Using System Instrumentation | UNIX Fault Management: A Guide for System Administrators

I l @ ve RuBoard

Standards for network and system management, such as Simple Network Management Protocol (SNMP) and Desktop Management Interface (DMI), have been developed to help make management easier. They provide industry-standard ways to build instrumentation and to interface into the instrumentation. SNMP is used to access Management Information Bases (MIBs), and DMI is used to access Management Information Formats (MIFs).

Standard MIBs and MIFs define the metrics that can be instrumented by any vendor. Vendor-specific MIBs and MIFs provide vendor-specific instrumentation. This section looks at some of the system instrumentation available through each of these standards, which can be used to obtain information about your application.

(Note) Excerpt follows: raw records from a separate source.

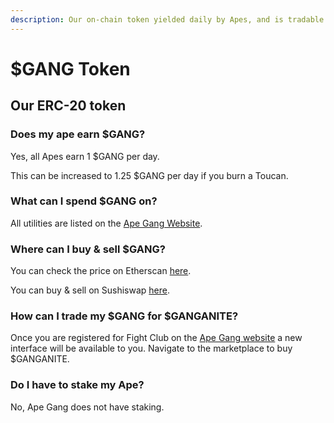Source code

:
 ```yaml
---
description: Our on-chain token yielded daily by Apes, and is tradable for Ethereum
---
```


# $GANG Token

## Our ERC-20 token

### Does my ape earn $GANG?

Yes, all Apes earn 1 $GANG per day.

This can be increased to 1.25 $GANG per day if you burn a Toucan.

### What can I spend $GANG on?

All utilities are listed on the [Ape Gang Website](https://apegang.art/utilities).

### Where can I buy & sell $GANG?

You can check the price on Etherscan [here](https://etherscan.io/dex/sushiswap/0xaad85cb5e0d48ff9fc6e64db64315864ef2a1ca7).

You can buy & sell on Sushiswap [here](https://app.sushi.com/swap?inputCurrency=0xB73758FE1dc58Ac2A255a2950a3Fdd84DA656b84\&outputCurrency=ETH\&chainId=1).

### How can I trade my $GANG for $GANGANITE?

Once you are registered for Fight Club on the [Ape Gang website](https://apegang.art/) a new interface will be available to you. Navigate to the marketplace to buy $GANGANITE.

### Do I have to stake my Ape?

No, Ape Gang does not have staking.
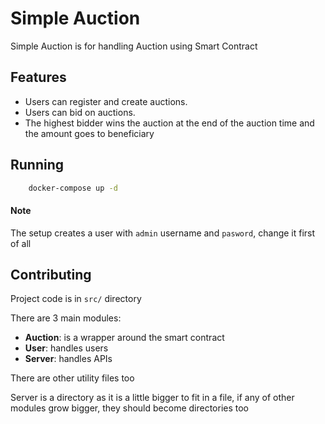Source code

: # Simple Auction
Simple Auction is for handling Auction using Smart Contract

## Features

* Users can register and create auctions.
* Users can bid on auctions.
* The highest bidder wins the auction at the end of the auction time and the amount goes to beneficiary

## Running
```bash
    docker-compose up -d
```

#### Note
The setup creates a user with `admin` username and `pasword`, change it first of all

## Contributing
Project code is in `src/` directory

There are 3 main modules:

* **Auction**: is a wrapper around the smart contract
* **User**: handles users
* **Server**: handles APIs

There are other utility files too

Server is a directory as it is a little bigger to fit in a file, if any of other modules grow bigger, they should become directories too

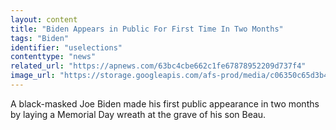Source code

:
 ```yaml
---
layout: content
title: "Biden Appears in Public For First Time In Two Months"
tags: "Biden"
identifier: "uselections"
contenttype: "news"
related_url: "https://apnews.com/63bc4cbe662c1fe67878952209d737f4"
image_url: "https://storage.googleapis.com/afs-prod/media/c06350c65d3b4b069ff1de7ca45e492c/800.jpeg"
---
```

A black-masked Joe Biden made his first public appearance in two months by laying a Memorial Day wreath at the grave of his son Beau.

Many tools already exist for accessing this instrumentation. Several vendors offer browsers and monitoring capabilities that use a common interface for accessing instrumented objects from different hardware platforms and operating systems. For example, the common enterprise management frameworks, such as HP Network Node Manager (NNM), include a MIB Browser tool to access MIB data. They may also include tools that can be used to monitor MIB data on remote systems from the enterprise management platform. Toolkits also exist that provide an interface in which users can write their own tools to monitor or track this information. Other toolkits enable users to create their own instrumentation.

SNMP

A MIB is a standard way of representing information of a certain category. For example, MIB-II provides useful information about a system, such as the number of active TCP connections, system hardware and version information, and so forth. OpenView IT/O, discussed later in this chapter, provides a MIB Browser that helps you to discover which MIBs are available and to see the information being provided by each MIB. With the MIB Browser tool, you can check the value of anything contained in a MIB. If you find a MIB that contains some useful fields, you can use the MIB Browser to gather that data from the target system. The resulting data is displayed onscreen in the MIB Browser's output window. By browsing through available MIBs and querying values of selected MIB fields, you can gather specific information needed to monitor systems and troubleshoot problems.

The SNMP interface provides access to objects stored in various MIBs. MIB-II is a standard MIB that has been implemented on most Unix systems. On HP-UX systems, the HP-UNIX MIB defines various metrics for monitoring system resources. Other vendors, such as Sun, have vendor-specific MIBs that provide similar information. You can find complete MIB definitions in Appendix A.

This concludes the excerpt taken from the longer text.